Hadis-i şeriflerde buyuruldu ki: (Bir Müslümanın
sıkıntısını gidereni veya bir mazluma yardım edeni, Allah affeder.)
[Buhari] (Bir din
kardeşinin ihtiyacını gideren, ömür boyu ibadet etmiş gibi sevap kazanır.)
[Buhari] (Din kardeşini
savunan Müslümanı Allahü teâlâ, Cehennem ateşinden korur.) [Taberani] (Bir mümini,
bir münafığın zulmünden koruyan, Cehennem ateşinden korunur.) [Ebu Davud] (En kıymetli
amel, bir müminin sıkıntısını gidermek, borcunu ödemek veya karnını
doyurmak suretiyle onu sevindirmektir.) [Taberani] (Din kardeşinin
aleyhinde konuşulurken, onu savunmaya
gücü yeterken, susanı, Allahü teâlâ dünya ve ahirette zelil eder.) [İbni Ebiddünya] İmam-ı Rabbani hazretleri de buyuruyor ki: (İşte bugün, her Müslüman, elinden gelen yardımı yapmayıp,
İslamiyet baskı altına düşerse, yardımı esirgeyen her Müslüman, ahirette
mesul olur. Bunun için kuvvetim olmadığı halde, yardıma koşmaya özeniyorum.

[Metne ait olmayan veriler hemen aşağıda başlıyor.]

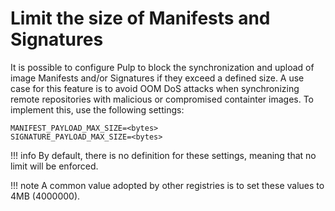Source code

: # Limit the size of Manifests and Signatures

It is possible to configure Pulp to block the synchronization and upload of image Manifests and/or
Signatures if they exceed a defined size. A use case for this feature is to avoid OOM DoS attacks
when synchronizing remote repositories with malicious or compromised containter images.
To implement this, use the following settings:
```
MANIFEST_PAYLOAD_MAX_SIZE=<bytes>
SIGNATURE_PAYLOAD_MAX_SIZE=<bytes>
```

!!! info
    By default, there is no definition for these settings, meaning that no limit will be enforced.


!!! note
    A common value adopted by other registries is to set these values to 4MB (4000000).
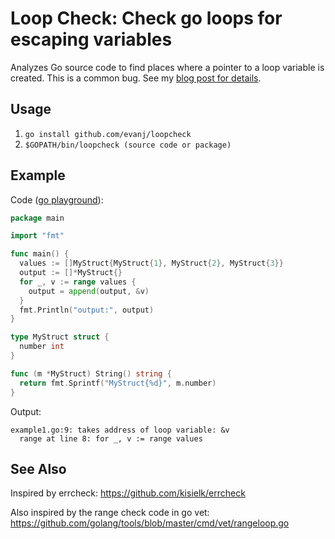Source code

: # Loop Check: Check go loops for escaping variables

Analyzes Go source code to find places where a pointer to a loop variable is created. This is a common bug. See my [blog post for details](http://www.evanjones.ca/go-gotcha-loop-variables.html).


## Usage

1. `go install github.com/evanj/loopcheck`
2. `$GOPATH/bin/loopcheck (source code or package)`


## Example

Code ([go playground](http://play.golang.org/p/RFNUHJ8eyy)):

```go
package main

import "fmt"

func main() {
  values := []MyStruct{MyStruct{1}, MyStruct{2}, MyStruct{3}}
  output := []*MyStruct{}
  for _, v := range values {
    output = append(output, &v)
  }
  fmt.Println("output:", output)
}

type MyStruct struct {
  number int
}

func (m *MyStruct) String() string {
  return fmt.Sprintf("MyStruct{%d}", m.number)
}
```

Output:

```
example1.go:9: takes address of loop variable: &v
  range at line 8: for _, v := range values
```


## See Also

Inspired by errcheck: https://github.com/kisielk/errcheck

Also inspired by the range check code in go vet: https://github.com/golang/tools/blob/master/cmd/vet/rangeloop.go

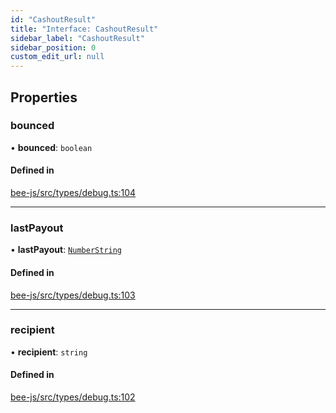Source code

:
 ```yaml
---
id: "CashoutResult"
title: "Interface: CashoutResult"
sidebar_label: "CashoutResult"
sidebar_position: 0
custom_edit_url: null
---
```


## Properties

### bounced

• **bounced**: `boolean`

#### Defined in

[bee-js/src/types/debug.ts:104](https://github.com/ethersphere/bee-js/blob/2c8b9d1/src/types/debug.ts#L104)

___

### lastPayout

• **lastPayout**: [`NumberString`](../types/NumberString.md)

#### Defined in

[bee-js/src/types/debug.ts:103](https://github.com/ethersphere/bee-js/blob/2c8b9d1/src/types/debug.ts#L103)

___

### recipient

• **recipient**: `string`

#### Defined in

[bee-js/src/types/debug.ts:102](https://github.com/ethersphere/bee-js/blob/2c8b9d1/src/types/debug.ts#L102)
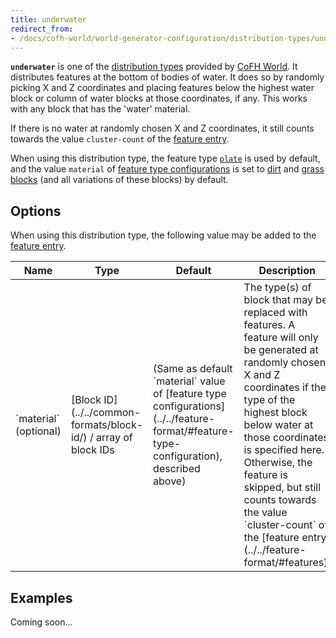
 ```yaml
---
title: underwater
redirect_from:
- /docs/cofh-world/world-generator-configuration/distribution-types/underwater/
---
```


**`underwater`** is one of the [distribution types](../) provided by [CoFH
World](../../../). It distributes features at the bottom of bodies of water. It
does so by randomly picking X and Z coordinates and placing features below the
highest water block or column of water blocks at those coordinates, if any. This
works with any block that has the 'water' material.

If there is no water at randomly chosen X and Z coordinates, it still counts
towards the value `cluster-count` of the [feature
entry](../../feature-format/#features).

When using this distribution type, the feature type
[`plate`](../../feature-types/plate/) is used by default, and the value
`material` of [feature type
configurations](../../feature-format/#feature-type-configuration) is set to
[dirt](https://minecraft.wiki/w/Dirt) and [grass
blocks](https://minecraft.wiki/w/Grass_Block) (and all variations of
these blocks) by default.


Options
-------

When using this distribution type, the following value may be added to the
[feature entry](../../feature-format/#features).

<div class="uk-overflow-container">
    <table class="uk-table uk-table-striped uk-text-small">
        <thead>
            <tr>
                <th>Name</th>
                <th>Type</th>
                <th>Default</th>
                <th>Description</th>
            </tr>
        </thead>
        <tbody>
            <tr>
                <td markdown="span">`material` (optional)</td>
                <td markdown="span">
                    [Block ID](../../common-formats/block-id/)
                    / array of block IDs
                </td>
                <td markdown="span">
                    (Same as default `material` value of
                    [feature type configurations](../../feature-format/#feature-type-configuration),
                    described above)
                </td>
                <td markdown="span">
                    The type(s) of block that may be replaced with features.
                    A feature will only be generated at randomly chosen X and Z
                    coordinates if the type of the highest block below water at
                    those coordinates is specified here. Otherwise, the feature
                    is skipped, but still counts towards the value
                    `cluster-count` of the
                    [feature entry](../../feature-format/#features).
                </td>
            </tr>
        </tbody>
    </table>
</div>


Examples
--------

Coming soon...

Güçlükleri yenerek, İslamiyete ufacık bir hizmet edebilmek yolunu arıyorum.
"İyilerin çoğalmasını isteyen de, onlardan sayılır" buyuruldu.)
[1/47] (Bugün İslamiyete yardım için az bir şey vermek, binlerce altın
vermiş gibi kıymetlidir. Hangi talihliye, bu büyük nimet ihsân edilirse,
ona müjdeler olsun! Dinin yayılmasına hizmet eden, cihad sevabına kavuşur.
Hele bu zamanda Müslümanlara yardım etmek daha güzel, daha sevaptır.)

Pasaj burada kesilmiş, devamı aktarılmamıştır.